Had an appointment today to assess if I need cataract surgery. Appointment was at 9:30AM, but I got there at 9:20, checked in and was given two more pages of questions to be filled out. Tech came out and took me for three different kinds of scans at 10:15, then back to waiting room. Nurse (tech?) took me to exam room, vision tests and dilating drops administered, and she left at 10:50, told me the doctor would be in a "few minutes." Doctor finally showed up at 11:35, rushed through his exam, answered a few questions and was gone in 10 minutes. Stood in line to check out for another 5 minutes, the lady looked over my paperwork and said you're good to go. So I was there over 2 1/2 hours for maybe 30 minutes of actual testing and exams.
Last July, when I went to my regular ophthalmologist, after the assistant did the eye chart tests and administered the dilating drops, I sat there for a full hour before the doctor came in. She gave no reason for the delay, and I was too mad to make a comment.
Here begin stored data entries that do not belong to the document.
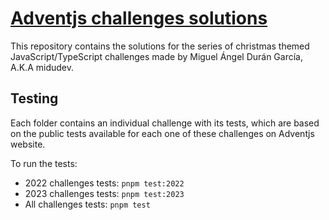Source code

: # [Adventjs challenges solutions](https://adventjs.dev)

This repository contains the solutions for the series of christmas themed JavaScript/TypeScript challenges made by Miguel Ángel Durán García, A.K.A midudev.

## Testing

Each folder contains an individual challenge with its tests, which are based on the public tests available for each one of these challenges on Adventjs website.

To run the tests:

- 2022 challenges tests: `pnpm test:2022`
- 2023 challenges tests: `pnpm test:2023`
- All challenges tests: `pnpm test`

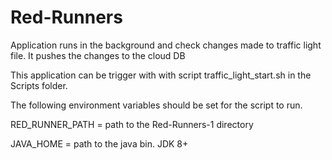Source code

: # Red-Runners
Application runs in the background and check changes made to traffic light file. It pushes the changes to the cloud DB

This application can be trigger with with script traffic_light_start.sh in the Scripts folder. 

The following environment variables should be set for the script to run.

RED_RUNNER_PATH = path to the Red-Runners-1 directory

JAVA_HOME = path to the java bin. JDK 8+
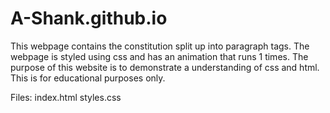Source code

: # A-Shank.github.io

This webpage contains the constitution split up into paragraph tags.
The webpage is styled using css and has an animation that runs 1 times.
The purpose of this website is to demonstrate a understanding of css and html.
This is for educational purposes only.

Files:
index.html
styles.css
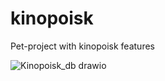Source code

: # kinopoisk
Pet-project with kinopoisk features


![Kinopoisk_db drawio](https://user-images.githubusercontent.com/57236252/168787203-f0ed4359-ceb3-49dc-9d89-cd7d30e508f9.svg)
One the other hand, for my six month checkup, my MD came into the exam room about 5 minutes after the nurse did the initial interview and BP check. I was in and out in ~30 minutes, including time in the waiting room.
The specialist said at this point, my cataracts aren't bad enough that I would notice much difference after the replacement, so I'll wait a couple more years or so.
We will not even give times for patient to check in as that information comes direct from Doctor's office and only for eye patients... as contrast to all other surgery such as plastic, knee, shoulder etc.
Our Thursday eye surgeon typically has 18 cataract patients and alternates between two adjacent operating rooms with 2 complete surgical teams.
First patients tend to show up extra early on their own... a little after 6 am is not unusual as transportation, etc had to be worked out.
Doctor never arrives before 8:30 and that is entering the building.
As the morning progresses the schedule tends to grow and patients waiting in the lobby start to fidget and this is after check in which can be 5 minutes or 30 minutes if language is a barrier, etc.
About 9:30 patients start coming up asking what's the hold up...saying my surgery is suppose to start and I have only been checked in...
By 10 I'm doing my standup routine trying to placate the masses...
Sometimes a patient will leave and sometimes we get complaints as a facility yet we have zero input on arrival or surgeon arrival or delays...
Once I approached the surgeon saying a patient is demanding to see you now and is going to walk out. Doc said do you think knowing this helps my day?
He said a procedure takes as long as it takes... there is no rushing and patients from mid 40's to 100 don't all react the same...
The one thing I do know is we always see them again for the other eye...
PS... if I were having the procedure from a high volume surgeon I would select the second or third slot... don't want to be first and later down the line more risk of delays plus if you are fasting it can make you cranky not eating since the night before.